Sobre los deseos de cierto sector eclesiástico católico de intervenir en política
La religión atiende a la relación entre un ser asustado y una entidad intelectualmente necesaria, a la que el primero rinde pleitesía, aún a riesgo de que la existencia del segundo sea únicamente fruto de la contingencia del otro.
La historia de los últimos veinte siglos ha traído una notable simplificación de las creencias religiosas, agrupando a los dioses de forma monoteísta, como expresión de coherencia. Si hay un ser superior, tiene que ser superior para todos. Lo que no ha evitado la evolución del pensamiento humano es que la religión se mantenga como uno de los elementos más seguros de distanciamiento entre los humanos. Desde su pretendida proximidad al Dios que hacen venerar, sacerdotes, imanes, rabinos e iluminados de todo tipo, no han dudado en lanzar a guerras santas a sus fieles, ocultando el móvil sustancial del ser humano: el interés económico.
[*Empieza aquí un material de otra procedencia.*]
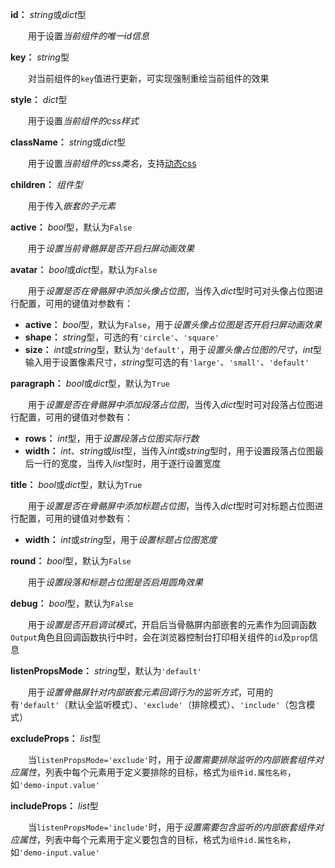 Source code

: **id：** *string*或*dict*型

　　用于设置*当前组件的唯一id信息*

**key：** *string*型

　　对当前组件的`key`值进行更新，可实现强制重绘当前组件的效果

**style：** *dict*型

　　用于设置*当前组件的css样式*

**className：** *string*或*dict*型

　　用于设置*当前组件的css类名*，支持[动态css](/advanced-classname)

**children：** *组件型*

　　用于传入*嵌套的子元素*

**active：** *bool*型，默认为`False`

　　用于*设置当前骨骼屏是否开启扫屏动画效果*

**avatar：** *bool*或*dict*型，默认为`False`

　　用于*设置是否在骨骼屏中添加头像占位图*，当传入*dict*型时可对头像占位图进行配置，可用的键值对参数有：

- **active：** *bool*型，默认为`False`，用于*设置头像占位图是否开启扫屏动画效果*
- **shape：** *string*型，可选的有`'circle'`、`'square'`
- **size：** *int*或*string*型，默认为`'default'`，用于*设置头像占位图的尺寸*，*int*型输入用于设置像素尺寸，*string*型可选的有`'large'`、`'small'`、`'default'`

**paragraph：** *bool*或*dict*型，默认为`True`

　　用于*设置是否在骨骼屏中添加段落占位图*，当传入*dict*型时可对段落占位图进行配置，可用的键值对参数有：

- **rows：** *int*型，用于*设置段落占位图实际行数*
- **width：** *int*、*string*或*list*型，当传入*int*或*string*型时，用于设置段落占位图最后一行的宽度，当传入*list*型时，用于逐行设置宽度

**title：** *bool*或*dict*型，默认为`True`

　　用于*设置是否在骨骼屏中添加标题占位图*，当传入*dict*型时可对标题占位图进行配置，可用的键值对参数有：

- **width：** *int*或*string*型，用于*设置标题占位图宽度*

**round：** *bool*型，默认为`False`

　　用于*设置段落和标题占位图是否启用圆角效果*

**debug：** *bool*型，默认为`False`

　　用于*设置是否开启调试模式*，开启后当骨骼屏内部嵌套的元素作为回调函数`Output`角色且回调函数执行中时，会在浏览器控制台打印相关组件的`id`及`prop`信息

**listenPropsMode：** *string*型，默认为`'default'`

　　用于*设置骨骼屏针对内部嵌套元素回调行为的监听方式*，可用的有`'default'`（默认全监听模式）、`'exclude'`（排除模式）、`'include'`（包含模式）

**excludeProps：** *list*型

　　当`listenPropsMode='exclude'`时，用于*设置需要排除监听的内部嵌套组件对应属性*，列表中每个元素用于定义要排除的目标，格式为`组件id.属性名称`，如`'demo-input.value'`

**includeProps：** *list*型

　　当`listenPropsMode='include'`时，用于*设置需要包含监听的内部嵌套组件对应属性*，列表中每个元素用于定义要包含的目标，格式为`组件id.属性名称`，如`'demo-input.value'`
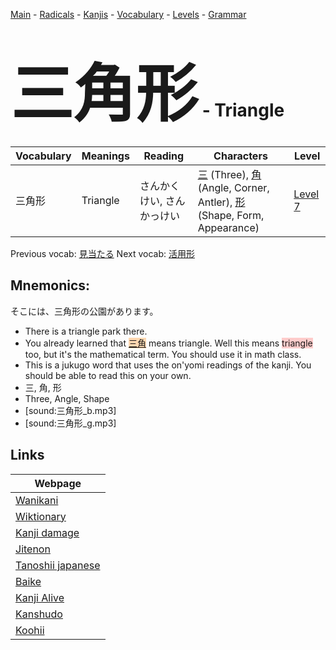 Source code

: <style> bigfont {font-size: 100px}</style>
[Main](../README.md) -
[Radicals](../radicals.md) -
[Kanjis](../kanjis.md) -
[Vocabulary](../vocabulary.md) -
[Levels](../levels.md) -
[Grammar](../grammar.md)
# <bigfont> 三角形</bigfont> - Triangle 

| Vocabulary | Meanings | Reading | Characters | Level |
| --- | --- | --- | --- | --- |
| 三角形 | Triangle | さんかくけい, さんかっけい |  [三](../kanjis/三.md) (Three), [角](../kanjis/角.md) (Angle, Corner, Antler), [形](../kanjis/形.md) (Shape, Form, Appearance) | [Level 7](../levels/wk_level7.md) |

Previous vocab: [見当たる](見当たる.md) Next vocab: [活用形](活用形.md) 

## Mnemonics:
そこには、三角形の公園があります。
* There is a triangle park there.
* You already learned that <span style="background-color:#fed8b1"> [三角](https://jisho.org/search/三角)</span> means triangle. Well this means <span style="background-color:#ffcccb"> triangle</span> too, but it's the mathematical term. You should use it in math class.
* This is a jukugo word that uses the on'yomi readings of the kanji. You should be able to read this on your own.
* 三, 角, 形
* Three, Angle, Shape
* [sound:三角形_b.mp3]
* [sound:三角形_g.mp3]


## Links 

| Webpage |
| --- |
| [Wanikani          ](https://www.wanikani.com/kanji/三角形) |
| [Wiktionary        ](https://en.wiktionary.org/wiki/三角形) |
| [Kanji damage      ](http://www.kanjidamage.com/kanji/search?utf8=✓&q=三角形) |
| [Jitenon           ](https://jitenon.com/kanji/三角形) |
| [Tanoshii japanese ](https://www.tanoshiijapanese.com/dictionary/kanji.cfm?k=三角形) |
| [Baike             ](https://baike.baidu.com/item/三角形) |
| [Kanji Alive       ](https://app.kanjialive.com/三角形) |
| [Kanshudo          ](https://www.kanshudo.com/searchmn?q=三角形) |
| [Koohii            ](https://kanji.koohii.com/study/kanji/三角形) |
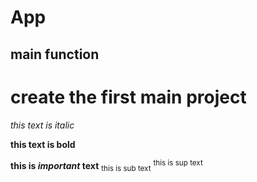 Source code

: # App

## main function

# create the first main project

*this text is italic*

**this text is bold**

**this is _important_ text**
<sub>this is sub text</sub>
<sup>this is sup text</sup>
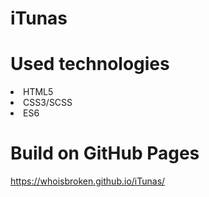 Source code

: # iTunas

# Used technologies
<li>HTML5</li>
<li>CSS3/SCSS</li>
<li>ES6</li>

# Build on GitHub Pages
<https://whoisbroken.github.io/iTunas/> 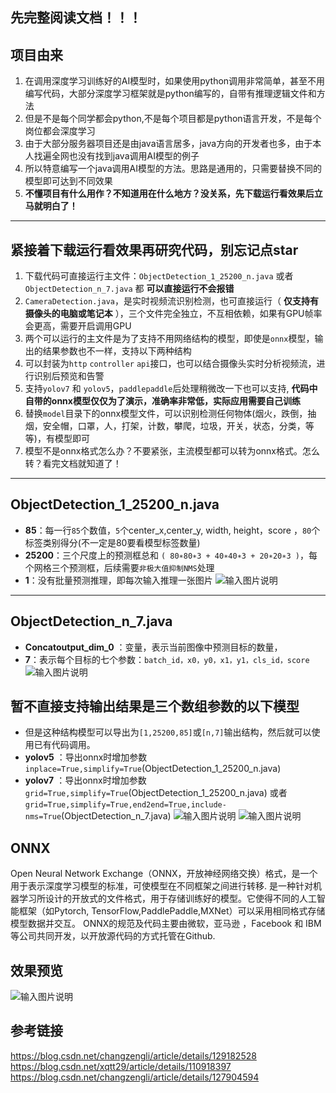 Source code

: ## 先完整阅读文档！！！
## 项目由来
1.  在调用深度学习训练好的AI模型时，如果使用python调用非常简单，甚至不用编写代码，大部分深度学习框架就是python编写的，自带有推理逻辑文件和方法
2.  但是不是每个同学都会python,不是每个项目都是python语言开发，不是每个岗位都会深度学习
3.  由于大部分服务器项目还是由java语言居多，java方向的开发者也多，由于本人找遍全网也没有找到java调用AI模型的例子
4.  所以特意编写一个java调用AI模型的方法。思路是通用的，只需要替换不同的模型即可达到不同效果
5.   **不懂项目有什么用作？不知道用在什么地方？没关系，先下载运行看效果后立马就明白了！** 

---

## 紧接着下载运行看效果再研究代码，别忘记点star
1.  下载代码可直接运行主文件：`ObjectDetection_1_25200_n.java` 或者 `ObjectDetection_n_7.java` 都 **可以直接运行不会报错** 
2.  `CameraDetection.java`，是实时视频流识别检测，也可直接运行（ **仅支持有摄像头的电脑或笔记本** ），三个文件完全独立，不互相依赖，如果有GPU帧率会更高，需要开启调用GPU
3.  两个可以运行的主文件是为了支持不用网络结构的模型，即使是`onnx`模型，输出的结果参数也不一样，支持以下两种结构
4.  可以封装为`http` `controller` `api`接口，也可以结合摄像头实时分析视频流，进行识别后预览和告警
5.  支持`yolov7` 和 `yolov5`，`paddlepaddle`后处理稍微改一下也可以支持, **代码中自带的onnx模型仅仅为了演示，准确率非常低，实际应用需要自己训练** 
6.  替换`model`目录下的onnx模型文件，可以识别检测任何物体(烟火，跌倒，抽烟，安全帽，口罩，人，打架，计数，攀爬，垃圾，开关，状态，分类，等等)，有模型即可
7.  模型不是onnx格式怎么办？不要紧张，主流模型都可以转为onnx格式。怎么转？看完文档就知道了！
---

## ObjectDetection_1_25200_n.java
 - **85**：每一行`85`个数值，`5`个center_x,center_y, width, height，score ，`80`个标签类别得分(不一定是80要看模型标签数量)
 - **25200**：三个尺度上的预测框总和 `( 80∗80∗3 + 40∗40∗3 + 20∗20∗3 )`，每个网格三个预测框，后续需要`非极大值抑制NMS`处理
 - **1**：没有批量预测推理，即每次输入推理一张图片
![输入图片说明](https://foruda.gitee.com/images/1690944300550600655/cdf2a2cb_1451768.png "屏幕截图")

---

## ObjectDetection_n_7.java
 - **Concatoutput_dim_0** ：变量，表示当前图像中预测目标的数量，
 - **7**：表示每个目标的七个参数：`batch_id，x0，y0，x1，y1，cls_id，score`
![输入图片说明](https://foruda.gitee.com/images/1690944320288742664/eb1cb2d9_1451768.png "屏幕截图")

## 暂不直接支持输出结果是三个数组参数的以下模型
- 但是这种结构模型可以导出为`[1,25200,85]`或`[n,7]`输出结构，然后就可以使用已有代码调用。
-  **yolov5** ：导出onnx时增加参数  `inplace=True,simplify=True`(ObjectDetection_1_25200_n.java)
-  **yolov7** ：导出onnx时增加参数  `grid=True,simplify=True`(ObjectDetection_1_25200_n.java) 或者 `grid=True,simplify=True,end2end=True,include-nms=True`(ObjectDetection_n_7.java)
![输入图片说明](https://foruda.gitee.com/images/1691765789379434579/3c314f1c_1451768.png "屏幕截图")
![输入图片说明](https://foruda.gitee.com/images/1691766358544706096/1136ee49_1451768.png "屏幕截图")

## ONNX
Open Neural Network Exchange（ONNX，开放神经网络交换）格式，是一个用于表示深度学习模型的标准，可使模型在不同框架之间进行转移.
是一种针对机器学习所设计的开放式的文件格式，用于存储训练好的模型。它使得不同的人工智能框架（如Pytorch, TensorFlow,PaddlePaddle,MXNet）可以采用相同格式存储模型数据并交互。 ONNX的规范及代码主要由微软，亚马逊 ，Facebook 和 IBM 等公司共同开发，以开放源代码的方式托管在Github.

## 效果预览
![输入图片说明](https://foruda.gitee.com/images/1691564940451414777/1d31975d_1451768.png)

## 参考链接
https://blog.csdn.net/changzengli/article/details/129182528
https://blog.csdn.net/xqtt29/article/details/110918397
https://blog.csdn.net/changzengli/article/details/127904594


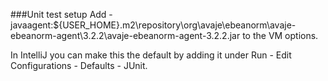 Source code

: 
###Unit test setup
Add -javaagent:${USER_HOME}\.m2\repository\org\avaje\ebeanorm\avaje-ebeanorm-agent\3.2.2\avaje-ebeanorm-agent-3.2.2.jar to the VM options.

In IntelliJ you can make this the default by adding it under Run - Edit Configurations - Defaults - JUnit. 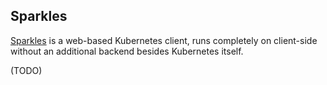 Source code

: ## Sparkles

[Sparkles](https://github.com/xdavidwu/sparkles) is a web-based Kubernetes client, runs completely on client-side without an additional backend besides Kubernetes itself.

(TODO)
<!--
  maybe LinkedImage linking, ResourceExplorer time fields quirks explanation,
  and how to help
-->
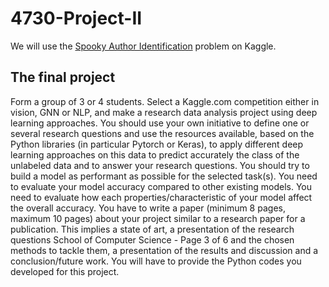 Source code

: # 4730-Project-II

We will use the [Spooky Author Identification](https://www.kaggle.com/competitions/spooky-author-identification/overview) problem on Kaggle.

## The final project

Form a group of 3 or 4 students. Select a Kaggle.com competition either in vision, GNN or NLP, and make a research data analysis project using deep learning approaches. You should use your own initiative to define one or several research questions and use the resources available, based on the Python libraries (in particular Pytorch or Keras), to apply different deep learning approaches on this data to predict accurately the class of the unlabeled data and to answer your research questions. You should try to build a model as performant as possible for the selected task(s). You need to evaluate your model accuracy compared to other existing models. You need to evaluate how each properties/characteristic of your model affect the overall accuracy. You have to write a paper (minimum 8 pages, maximum 10 pages) about your project similar to a research paper for a publication. This implies a state of art, a presentation of the research questions School of Computer Science - Page 3 of 6 and the chosen methods to tackle them, a presentation of the results and discussion and a conclusion/future work. You will have to provide the Python codes you developed for this project.
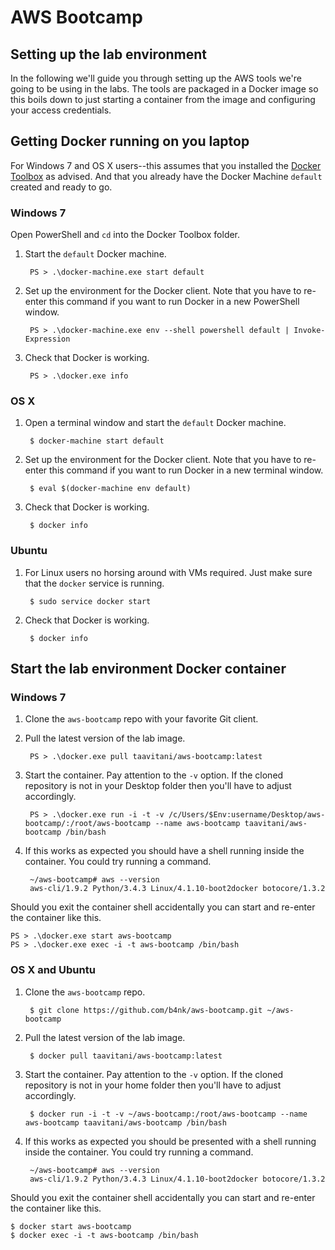 # AWS Bootcamp

## Setting up the lab environment

In the following we'll guide you through setting up the AWS tools we're going to be using in the labs. The tools are packaged in a Docker image so this boils down to just starting a container from the image and configuring your access
credentials.

## Getting Docker running on you laptop

For Windows 7 and OS X users--this assumes that you installed the [Docker Toolbox](https://www.docker.com/docker-toolbox) as advised. And that you already have the Docker Machine `default` created and ready to go.

### Windows 7

Open PowerShell and `cd` into the Docker Toolbox folder.

1. Start the `default` Docker machine.

        PS > .\docker-machine.exe start default

2. Set up the environment for the Docker client. Note that you have to re-enter this command if you want to run Docker in a new PowerShell window.

        PS > .\docker-machine.exe env --shell powershell default | Invoke-Expression

3. Check that Docker is working.

        PS > .\docker.exe info

### OS X

1. Open a terminal window and start the `default` Docker machine.

        $ docker-machine start default

2. Set up the environment for the Docker client. Note that you have to re-enter this command if you want to run Docker in a new terminal window.

        $ eval $(docker-machine env default)

3. Check that Docker is working.

        $ docker info

### Ubuntu

1. For Linux users no horsing around with VMs required. Just make sure that the `docker` service is running.

        $ sudo service docker start

2. Check that Docker is working.

        $ docker info

## Start the lab environment Docker container

### Windows 7

1. Clone the `aws-bootcamp` repo with your favorite Git client.

2. Pull the latest version of the lab image.

        PS > .\docker.exe pull taavitani/aws-bootcamp:latest

3. Start the container. Pay attention to the `-v` option. If the cloned repository is not in your Desktop folder then you'll have to adjust accordingly.

        PS > .\docker.exe run -i -t -v /c/Users/$Env:username/Desktop/aws-bootcamp/:/root/aws-bootcamp --name aws-bootcamp taavitani/aws-bootcamp /bin/bash

4. If this works as expected you should have a shell running inside the container. You could try running a command.

        ~/aws-bootcamp# aws --version
        aws-cli/1.9.2 Python/3.4.3 Linux/4.1.10-boot2docker botocore/1.3.2

Should you exit the container shell accidentally you can start and re-enter the container like this.

    PS > .\docker.exe start aws-bootcamp
    PS > .\docker.exe exec -i -t aws-bootcamp /bin/bash

### OS X and Ubuntu

1. Clone the `aws-bootcamp` repo.

        $ git clone https://github.com/b4nk/aws-bootcamp.git ~/aws-bootcamp

2. Pull the latest version of the lab image.

        $ docker pull taavitani/aws-bootcamp:latest

3. Start the container. Pay attention to the `-v` option. If the cloned repository is not in your home folder then you'll have to adjust accordingly.

        $ docker run -i -t -v ~/aws-bootcamp:/root/aws-bootcamp --name aws-bootcamp taavitani/aws-bootcamp /bin/bash

4. If this works as expected you should be presented with a shell running inside the container. You could try running a command.

        ~/aws-bootcamp# aws --version
        aws-cli/1.9.2 Python/3.4.3 Linux/4.1.10-boot2docker botocore/1.3.2

Should you exit the container shell accidentally you can start and re-enter the container like this.

    $ docker start aws-bootcamp
    $ docker exec -i -t aws-bootcamp /bin/bash
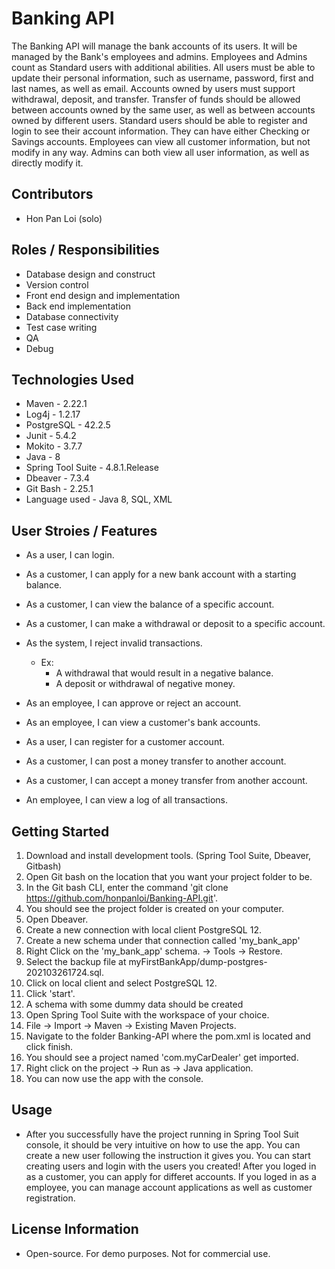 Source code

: # Banking API
The Banking API will manage the bank accounts of its users. It will be managed by the Bank's employees and admins. Employees and Admins count as Standard users with additional abilities. All users must be able to update their personal information, such as username, password, first and last names, as well as email. Accounts owned by users must support withdrawal, deposit, and transfer. Transfer of funds should be allowed between accounts owned by the same user, as well as between accounts owned by different users. Standard users should be able to register and login to see their account information. They can have either Checking or Savings accounts. Employees can view all customer information, but not modify in any way. Admins can both view all user information, as well as directly modify it.

## Contributors
* Hon Pan Loi (solo)

## Roles / Responsibilities 
* Database design and construct 
* Version control 
* Front end design and implementation
* Back end implementation
* Database connectivity
* Test case writing
* QA
* Debug

## Technologies Used
* Maven - 2.22.1
* Log4j - 1.2.17
* PostgreSQL - 42.2.5
* Junit - 5.4.2
* Mokito - 3.7.7
* Java - 8
* Spring Tool Suite - 4.8.1.Release
* Dbeaver - 7.3.4
* Git Bash - 2.25.1
* Language used - Java 8, SQL, XML

## User Stroies / Features
* As a user, I can login. 
* As a customer, I can apply for a new bank account with a starting balance.
* As a customer, I can view the balance of a specific account.
* As a customer, I can make a withdrawal or deposit to a specific account. 
* As the system, I reject invalid transactions. 
	* Ex:
		* A withdrawal that would result in a negative balance.
		* A deposit or withdrawal of negative money.

* As an employee, I can approve or reject an account.
* As an employee, I can view a customer's bank accounts.
* As a user, I can register for a customer account. 
* As a customer, I can post a money transfer to another account.
* As a customer, I can accept a money transfer from another account.
* An employee, I can view a log of all transactions.

## Getting Started
1. Download and install development tools. (Spring Tool Suite, Dbeaver, Gitbash)
2. Open Git bash on the location that you want your project folder to be.
3. In the Git bash CLI, enter the command 'git clone https://github.com/honpanloi/Banking-API.git'.
4. You should see the project folder is created on your computer.
5. Open Dbeaver.
6. Create a new connection with local client PostgreSQL 12.
7. Create a new schema under that connection called 'my_bank_app'
8. Right Click on the 'my_bank_app' schema. -> Tools -> Restore.
9. Select the backup file at myFirstBankApp/dump-postgres-202103261724.sql.
10. Click on local client and select PostgreSQL 12.
11. Click 'start'.
12. A schema with some dummy data should be created
13. Open Spring Tool Suite with the workspace of your choice.
14. File -> Import -> Maven -> Existing Maven Projects.
15. Navigate to the folder Banking-API where the pom.xml is located and click finish.
16. You should see a project named 'com.myCarDealer' get imported.
17. Right click on the project -> Run as -> Java application.
18. You can now use the app with the console.
 
## Usage
* After you successfully have the project running in Spring Tool Suit console, it should be very intuitive on how to use the app. You can create a new user following the instruction it gives you. You can start creating users and login with the users you created! After you loged in as a customer, you can apply for differet accounts. If you loged in as a employee, you can manage account applications as well as customer registration.


## License Information
* Open-source. For demo purposes. Not for commercial use.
Algunos obispos españoles vienen desde hace algún tiempo apostando por una nueva guerra santa, al parecer, ya olvidado el dolor de la guerra civil de 1936-1939, en el que la Iglesia católica ocupó un papel relevante. De nada ha servido que una parte del clero, liberado de su papel de sumisión al poder terrenal, haya recuperado el contacto con los problemas de los demás mortales, bajando a la arena de la cuestión social, colocándose decididamente del lado de los que menos tienen.
A pesar del poder de convocatoria del cardenal Rouco Varela y sus obispos en la nueva Cruzada contra la hipotética -e indemostrable- actuación del Gobierno de Rodríguez Zapatero contra los designios del Dios que defienden, son mayoría los cristianos y no cristianos que piensan, desde lo profundo de su ser, que los poderes eclesiásticos harían muy bien en preocuparse sustancialmente por mejorar la tolerancia de los creyentes, reconociendo que hace ya mucho tiempo que Dios ha dejado de manifestarse entre los humanos y que, cuando lo hizo -real o imaginado- lo fue, justamente, para predicar el amor entre todos los hombres y decir que había que dar al César lo que era del César.
O sea, no mezclar la política con la religión. Y vaya si acertaba Jesús. Cada vez que lasIglesias inmiscuyen en política, resulta un fiasco, un error histórico, un paso atrás.